12Une telle pérennité est, croit-on, le résultat de leur beauté qui est un moyen spécialement efficace pour conserver les choses et les confier à la destinée en les garantissant des affronts du temps40. Cette particulière attention portée à l’épigraphie et à la représentation architecturale, dans le Poliphile, trouve son pendant à Rome et Venise où se développe à la même époque une architecture monumentale funéraire, où l’écriture devient prédominante par rapport à la structure qui la contient et à son décor41. Un mouvement analogue a lieu dans le contexte français, le Poliphile42 et plus tard l’Amadis de Gaule servant de modèle à la création de décors pour les entrées royales ou pour la conception d’édifices43. Toutefois, c’est préférentiellement dans la littérature que la valeur monumentale de l’écrit et sa supériorité sur le marbre s’affirme pleinement.
13Nous sommes là dans un contexte d’imitation tel que la Défense et Illustration de la Langue Française de Joachim Du Bellay en présente un archétype. L’auteur y recommande notamment l’« innutrition » de la langue et des procédés de style des Anciens. Il faut cependant préciser que la tradition de l’imitation remonte au Moyen Âge où l’on imitait déjà les auteurs anciens, et à l’Antiquité, où les auteurs latins imitaient couramment les auteurs grecs44 et s’imitaient également entre eux45. Dans l’Antiquité, l’imitation se faisait le plus souvent selon un certain code : on « affichait son modèle », en reproduisant un passage ou une expression caractéristiques de l’auteur imité : c’était l’imitatio proprement dite. Les lecteurs reconnaissaient l’hommage à un illustre prédécesseur, sans qu’il fût en général nécessaire de le nommer46. Mais on essayait aussi de faire mieux que le modèle : c’était l’æmulatio, par laquelle on « rivalisait » avec lui47. C’est dans ce contexte d’imitatio/æmulatio qu’il convient d’analyser la réception du modèle poliphilesque en France.

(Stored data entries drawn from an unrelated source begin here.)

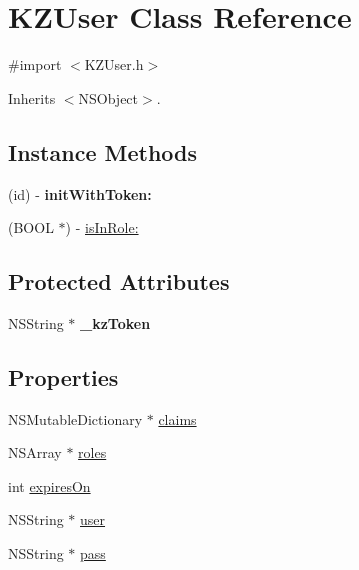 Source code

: \hypertarget{interface_k_z_user}{\section{K\-Z\-User Class Reference}
\label{interface_k_z_user}
}


{\ttfamily \#import $<$K\-Z\-User.\-h$>$}



Inherits $<$\-N\-S\-Object$>$.

\subsection*{Instance Methods}
\begin{DoxyCompactItemize}
\item 
\hypertarget{interface_k_z_user_a6d1bcceef0db0d4af5c38f4d4bd38ed6}{(id) -\/ {\bfseries init\-With\-Token\-:}}\label{interface_k_z_user_a6d1bcceef0db0d4af5c38f4d4bd38ed6}

\item 
(B\-O\-O\-L $\ast$) -\/ \hyperlink{interface_k_z_user_a722e77694f00dbce750119348c6884ba}{is\-In\-Role\-:}
\end{DoxyCompactItemize}
\subsection*{Protected Attributes}
\begin{DoxyCompactItemize}
\item 
\hypertarget{interface_k_z_user_ae27798741c2e4f58545b14232eaf16f7}{N\-S\-String $\ast$ {\bfseries \-\_\-kz\-Token}}\label{interface_k_z_user_ae27798741c2e4f58545b14232eaf16f7}

\end{DoxyCompactItemize}
\subsection*{Properties}
\begin{DoxyCompactItemize}
\item 
N\-S\-Mutable\-Dictionary $\ast$ \hyperlink{interface_k_z_user_a318bcfa5e1e27c031e963144c4d5182b}{claims}
\item 
N\-S\-Array $\ast$ \hyperlink{interface_k_z_user_aff87e2dff9f8d236f7fd04e6eec7e6b3}{roles}
\item 
int \hyperlink{interface_k_z_user_a297647adfd1901441e760c7509b5ccec}{expires\-On}
\item 
N\-S\-String $\ast$ \hyperlink{interface_k_z_user_a0b3b6896d3941d8e3e646c2f974ecec0}{user}
\item 
N\-S\-String $\ast$ \hyperlink{interface_k_z_user_a478bd400425d7301f092393e7d5257f0}{pass}
\end{DoxyCompactItemize}


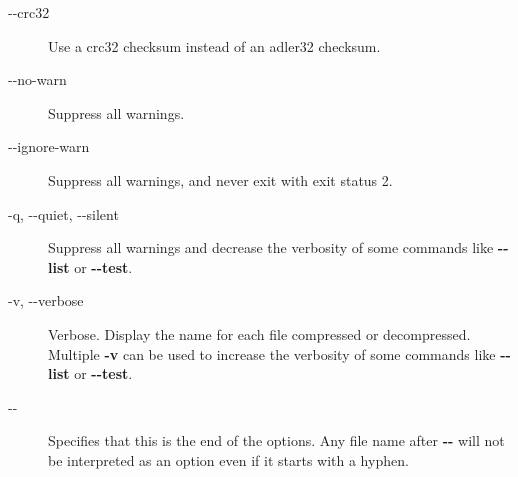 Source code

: \begin{description}
\item[{-{}-crc32}] \mbox{}

Use a crc32 checksum instead of an adler32 checksum.


\item[{-{}-no-warn}] \mbox{}

Suppress all warnings.


\item[{-{}-ignore-warn}] \mbox{}

Suppress all warnings, and never exit with exit status 2.


\item[{-q, -{}-quiet, -{}-silent}] \mbox{}

Suppress all warnings and decrease the verbosity of some
commands like \textbf{-{}-list} or \textbf{-{}-test}.


\item[{-v, -{}-verbose}] \mbox{}

Verbose. Display the name for each file compressed
or decompressed. Multiple \textbf{-v} can be used to increase
the verbosity of some commands like \textbf{-{}-list} or \textbf{-{}-test}.


\item[{-{}-}] \mbox{}

Specifies that this is the end of the options. Any file name
after \textbf{-{}-} will not be interpreted as an option even if
it starts with a hyphen.

\end{description}
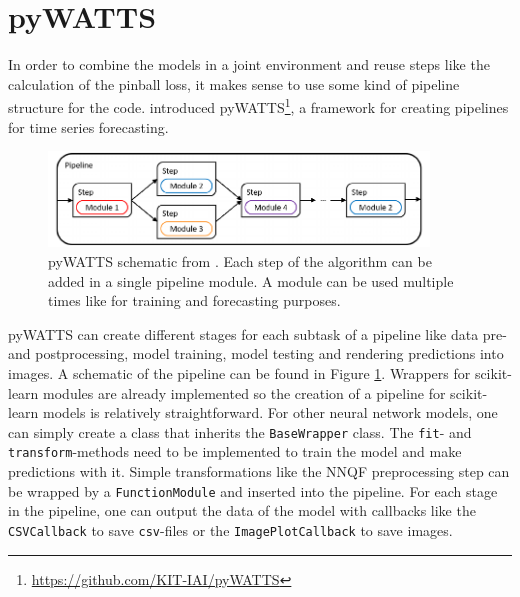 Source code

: \section{pyWATTS}
\label{sec:pywatts}

In order to combine the models in a joint environment 
and reuse steps like the calculation of the pinball loss, 
it makes sense to use some kind of pipeline structure for the code. 
\Textcite{Heidrich2021} introduced 
pyWATTS\footnote{\url{https://github.com/KIT-IAI/pyWATTS}}, a framework 
for creating pipelines for time series forecasting. 

\begin{figure}[h]%
    \centering
    \includegraphics[width=0.9\textwidth]{plots/pywatts-schematic.pdf}
    \caption[pywATTS schematic]{pyWATTS schematic from \Textcite{Heidrich2021}. 
    Each step of the algorithm can be added in a single pipeline module. 
    A module can be used multiple times like for training and forecasting purposes.}
    \label{fig:pywatts-schematic}%
\end{figure}

pyWATTS can create different stages for each subtask of a pipeline like 
data pre- and postprocessing, model training, model testing and 
rendering predictions into images. A schematic of the pipeline 
can be found in Figure \ref{fig:pywatts-schematic}. Wrappers for scikit-learn 
modules are already implemented so the creation of a pipeline 
for scikit-learn models is relatively straightforward. 
For other neural network models, one can simply create a class that inherits the 
\texttt{BaseWrapper} class. The \texttt{fit}- and \texttt{transform}-methods 
need to be implemented to train the model and make predictions with it. 
Simple transformations like the NNQF preprocessing step can be 
wrapped by a \texttt{FunctionModule} and inserted into the pipeline.
For each stage in the pipeline, one can output the data of the model 
with callbacks like the \texttt{CSVCallback} to save \texttt{csv}-files or 
the \texttt{ImagePlotCallback} to save images.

La réception du modèle poliphilesque :
14Le Poliphile connaît le succès en France48, tant dans sa version originale et dans sa version moralisée que plus tard par sa traduction, contrairement à une réception plus mitigée dans sa patrie d’origine49. Avec le De re ædificatoria d’Alberti, ils sont perçus comme des bréviaires de la création antiquisante par les milieux artistiques, curiaux et humanistes français. L’ouvrage représente la quintessence de l’esprit « à l’antique50 » dans un contexte culturel où il semble que le roi « eust entreprins de despouiller toute l’Italie, et toute la Grece, et leur retrencher le cours de la fonteine et origine des lettres, pour la faire couler de la Gaule51 ».
15Alde est l’archétype de l’éditeur érudit humaniste, on admire le délicat équilibre qu’il sait trouver entre les différents éléments, typographie, blancs, gravures qui savent donner à l’immatérialité de l’œuvre un agencement en harmonie avec sa présentation matérielle. Alde attache en effet autant d’importance au contenu qu’à la mise en page et à la présentation typographique ce qui fait cruellement défaut à l’édition parisienne contemporaine. Il fait dessiner de nouvelles polices de caractères en parfaite harmonie avec ses éditions en romain, grec ou italique. Il emploie par ailleurs des ateliers de gravure pour ses livres illustrés qui produisent des bois associant délinéation et fines hachures en parfaite ordonnance avec l’esthétique graphique de ses ouvrages.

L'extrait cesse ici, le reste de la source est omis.